0

I have a set of 520 influenza sequences for which I have already done multiple sequence alignment, and computed the pairwise identity matrix. If I'd like to add in another sequence, I have to re-align everything, and recompute the entire PWI matrix. Is there any program I can use to "append" this other sequence to the alignment, and only compute the PWI w.r.t. every other sequence?

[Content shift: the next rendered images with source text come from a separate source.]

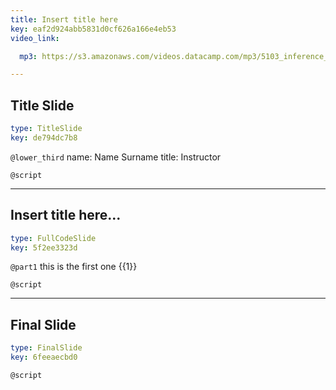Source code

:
 ```yaml
---
title: Insert title here
key: eaf2d924abb5831d0cf626a166e4eb53
video_link:

  mp3: https://s3.amazonaws.com/videos.datacamp.com/mp3/5103_inference_for_numerical_data/v1/5103_ch4_5.mp3

---
```

## Title Slide

```yaml
type: TitleSlide
key: de794dc7b8
```





`@lower_third`
name: Name Surname
title: Instructor

`@script`




---
## Insert title here...

```yaml
type: FullCodeSlide
key: 5f2ee3323d
```

`@part1`
this is the first one {{1}}





`@script`




---
## Final Slide

```yaml
type: FinalSlide
key: 6feeaecbd0
```






`@script`



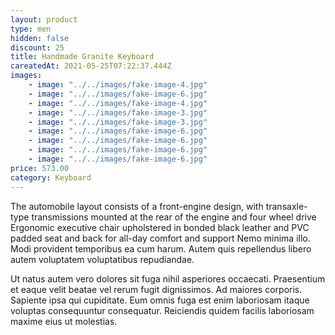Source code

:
 ```yaml
---
layout: product
type: men
hidden: false
discount: 25
title: Handmade Granite Keyboard
careatedAt: 2021-05-25T07:22:37.444Z
images:
    - image: "../../images/fake-image-4.jpg"
    - image: "../../images/fake-image-6.jpg"
    - image: "../../images/fake-image-4.jpg"
    - image: "../../images/fake-image-3.jpg"
    - image: "../../images/fake-image-3.jpg"
    - image: "../../images/fake-image-6.jpg"
    - image: "../../images/fake-image-6.jpg"
    - image: "../../images/fake-image-6.jpg"
    - image: "../../images/fake-image-6.jpg"
price: 573.00
category: Keyboard
---
```

The automobile layout consists of a front-engine design, with transaxle-type transmissions mounted at the rear of the engine and four wheel drive
Ergonomic executive chair upholstered in bonded black leather and PVC padded seat and back for all-day comfort and support
Nemo minima illo. Modi provident temporibus ea cum harum. Autem quis repellendus libero autem voluptatem voluptatibus repudiandae.
 Ut natus autem vero dolores sit fuga nihil asperiores occaecati. Praesentium et eaque velit beatae vel rerum fugit dignissimos. Ad maiores corporis. Sapiente ipsa qui cupiditate. Eum omnis fuga est enim laboriosam itaque voluptas consequuntur consequatur. Reiciendis quidem facilis laboriosam maxime eius ut molestias.

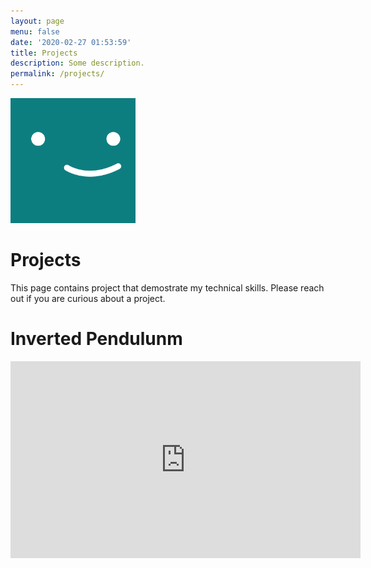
 ```yaml
---
layout: page
menu: false
date: '2020-02-27 01:53:59'
title: Projects
description: Some description.
permalink: /projects/
---
```


<img class="img-rounded" src="/assets/img/uploads/profile.png" alt="Thomas A. Anderson" width="200">

# Projects

This page contains project that demostrate my technical skills. Please reach out if you are curious about a project.

<meta
  http-equiv="Content-Security-Policy"
  content="default-src 'self'; img-src https://*; child-src 'none';" />

# Inverted Pendulunm
<iframe width="560" height="315" src="https://www.youtube.com/embed/itb_ErOLqjk?si=w-6nuJb7stO2JNoW" title="YouTube video player" frameborder="0" allow="accelerometer; autoplay; clipboard-write; encrypted-media; gyroscope; picture-in-picture; web-share" referrerpolicy="strict-origin-when-cross-origin" allowfullscreen></iframe>

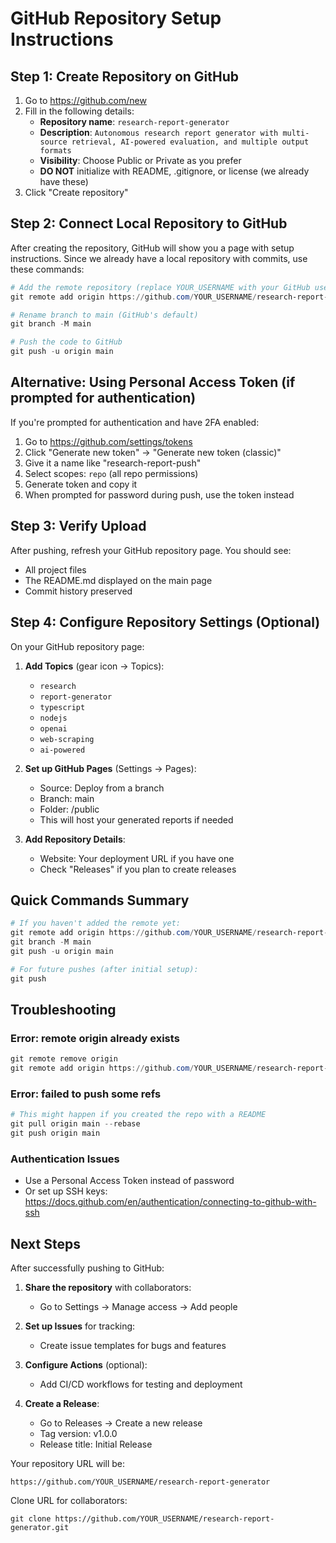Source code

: # GitHub Repository Setup Instructions

## Step 1: Create Repository on GitHub

1. Go to https://github.com/new
2. Fill in the following details:
   - **Repository name**: `research-report-generator`
   - **Description**: `Autonomous research report generator with multi-source retrieval, AI-powered evaluation, and multiple output formats`
   - **Visibility**: Choose Public or Private as you prefer
   - **DO NOT** initialize with README, .gitignore, or license (we already have these)
3. Click "Create repository"

## Step 2: Connect Local Repository to GitHub

After creating the repository, GitHub will show you a page with setup instructions. 
Since we already have a local repository with commits, use these commands:

```powershell
# Add the remote repository (replace YOUR_USERNAME with your GitHub username)
git remote add origin https://github.com/YOUR_USERNAME/research-report-generator.git

# Rename branch to main (GitHub's default)
git branch -M main

# Push the code to GitHub
git push -u origin main
```

## Alternative: Using Personal Access Token (if prompted for authentication)

If you're prompted for authentication and have 2FA enabled:

1. Go to https://github.com/settings/tokens
2. Click "Generate new token" → "Generate new token (classic)"
3. Give it a name like "research-report-push"
4. Select scopes: `repo` (all repo permissions)
5. Generate token and copy it
6. When prompted for password during push, use the token instead

## Step 3: Verify Upload

After pushing, refresh your GitHub repository page. You should see:
- All project files
- The README.md displayed on the main page
- Commit history preserved

## Step 4: Configure Repository Settings (Optional)

On your GitHub repository page:

1. **Add Topics** (gear icon → Topics):
   - `research`
   - `report-generator`
   - `typescript`
   - `nodejs`
   - `openai`
   - `web-scraping`
   - `ai-powered`

2. **Set up GitHub Pages** (Settings → Pages):
   - Source: Deploy from a branch
   - Branch: main
   - Folder: /public
   - This will host your generated reports if needed

3. **Add Repository Details**:
   - Website: Your deployment URL if you have one
   - Check "Releases" if you plan to create releases

## Quick Commands Summary

```powershell
# If you haven't added the remote yet:
git remote add origin https://github.com/YOUR_USERNAME/research-report-generator.git
git branch -M main
git push -u origin main

# For future pushes (after initial setup):
git push
```

## Troubleshooting

### Error: remote origin already exists
```powershell
git remote remove origin
git remote add origin https://github.com/YOUR_USERNAME/research-report-generator.git
```

### Error: failed to push some refs
```powershell
# This might happen if you created the repo with a README
git pull origin main --rebase
git push origin main
```

### Authentication Issues
- Use a Personal Access Token instead of password
- Or set up SSH keys: https://docs.github.com/en/authentication/connecting-to-github-with-ssh

## Next Steps

After successfully pushing to GitHub:

1. **Share the repository** with collaborators:
   - Go to Settings → Manage access → Add people

2. **Set up Issues** for tracking:
   - Create issue templates for bugs and features

3. **Configure Actions** (optional):
   - Add CI/CD workflows for testing and deployment

4. **Create a Release**:
   - Go to Releases → Create a new release
   - Tag version: v1.0.0
   - Release title: Initial Release

Your repository URL will be:
```
https://github.com/YOUR_USERNAME/research-report-generator
```

Clone URL for collaborators:
```
git clone https://github.com/YOUR_USERNAME/research-report-generator.git
```
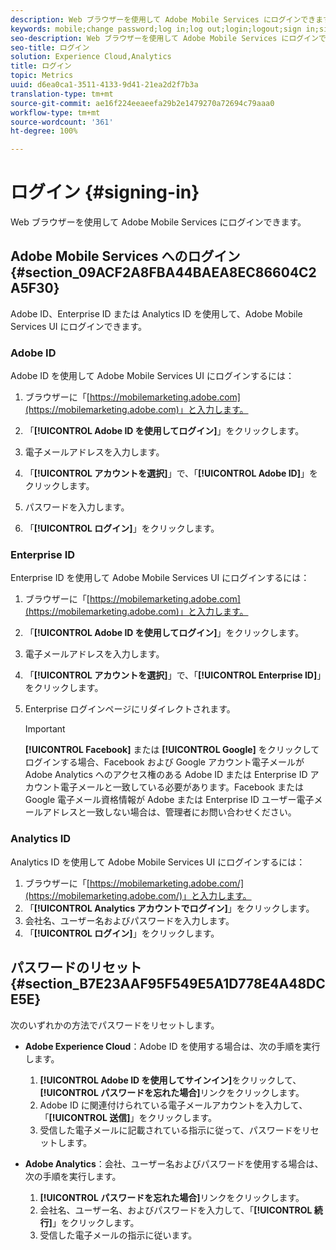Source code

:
 ```yaml
---
description: Web ブラウザーを使用して Adobe Mobile Services にログインできます。
keywords: mobile;change password;log in;log out;login;logout;sign in;signin
seo-description: Web ブラウザーを使用して Adobe Mobile Services にログインできます。
seo-title: ログイン
solution: Experience Cloud,Analytics
title: ログイン
topic: Metrics
uuid: d6ea0ca1-3511-4133-9d41-21ea2d2f7b3a
translation-type: tm+mt
source-git-commit: ae16f224eeaeefa29b2e1479270a72694c79aaa0
workflow-type: tm+mt
source-wordcount: '361'
ht-degree: 100%

---
```



# ログイン {#signing-in}

Web ブラウザーを使用して Adobe Mobile Services にログインできます。

## Adobe Mobile Services へのログイン {#section_09ACF2A8FBA44BAEA8EC86604C2A5F30}

Adobe ID、Enterprise ID または Analytics ID を使用して、Adobe Mobile Services UI にログインできます。

### Adobe ID

Adobe ID を使用して Adobe Mobile Services UI にログインするには：

1. ブラウザーに「[https://mobilemarketing.adobe.com](https://mobilemarketing.adobe.com)」と入力します。
1. 「**[!UICONTROL Adobe ID を使用してログイン]**」をクリックします。
1. 電子メールアドレスを入力します。
1. 「**[!UICONTROL アカウントを選択]**」で、「**[!UICONTROL Adobe ID]**」をクリックします。

1. パスワードを入力します。
1. 「**[!UICONTROL ログイン]**」をクリックします。


### Enterprise ID

Enterprise ID を使用して Adobe Mobile Services UI にログインするには：

1. ブラウザーに「[https://mobilemarketing.adobe.com](https://mobilemarketing.adobe.com)」と入力します。
1. 「**[!UICONTROL Adobe ID を使用してログイン]**」をクリックします。
1. 電子メールアドレスを入力します。
1. 「**[!UICONTROL アカウントを選択]**」で、「**[!UICONTROL Enterprise ID]**」をクリックします。

1. Enterprise ログインページにリダイレクトされます。

   >[!IMPORTANT]
   >
   >**[!UICONTROL Facebook]** または **[!UICONTROL Google]** をクリックしてログインする場合、Facebook および Google アカウント電子メールが Adobe Analytics へのアクセス権のある Adobe ID または Enterprise ID アカウント電子メールと一致している必要があります。Facebook または Google 電子メール資格情報が Adobe または Enterprise ID ユーザー電子メールアドレスと一致しない場合は、管理者にお問い合わせください。

### Analytics ID

Analytics ID を使用して Adobe Mobile Services UI にログインするには：

1. ブラウザーに「[https://mobilemarketing.adobe.com/](https://mobilemarketing.adobe.com/)」と入力します。
1. 「**[!UICONTROL Analytics アカウントでログイン]**」をクリックします。
1. 会社名、ユーザー名およびパスワードを入力します。
1. 「**[!UICONTROL ログイン]**」をクリックします。

## パスワードのリセット {#section_B7E23AAF95F549E5A1D778E4A48DCE5E}

次のいずれかの方法でパスワードをリセットします。

* **Adobe Experience Cloud**：Adobe ID を使用する場合は、次の手順を実行します。

   1. **[!UICONTROL Adobe ID を使用してサインイン]**&#x200B;をクリックして、**[!UICONTROL パスワードを忘れた場合]**&#x200B;リンクをクリックします。
   1. Adobe ID に関連付けられている電子メールアカウントを入力して、「**[!UICONTROL 送信]**」をクリックします。
   1. 受信した電子メールに記載されている指示に従って、パスワードをリセットします。

* **Adobe Analytics**：会社、ユーザー名およびパスワードを使用する場合は、次の手順を実行します。

   1. **[!UICONTROL パスワードを忘れた場合]**&#x200B;リンクをクリックします。
   1. 会社名、ユーザー名、およびパスワードを入力して、「**[!UICONTROL 続行]**」をクリックします。
   1. 受信した電子メールの指示に従います。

A simple example would be as follows. I have a 2x2 alignment, with the following scores.

     SeqA SeqB
SeqA 1.00 0.98
SeqB 0.98 1.00

Without re-running a full alignment, but only running "SeqC" against all the other sequences, I'd like to get the following matrix:

     SeqA SeqB SeqC
SeqA 1.00 0.98 0.99
SeqB 0.98 1.00 0.97
SeqC 0.99 0.97 1.00

I am using the BioPython package, and Python is my preferred language, but I'm okay with Java if need be too.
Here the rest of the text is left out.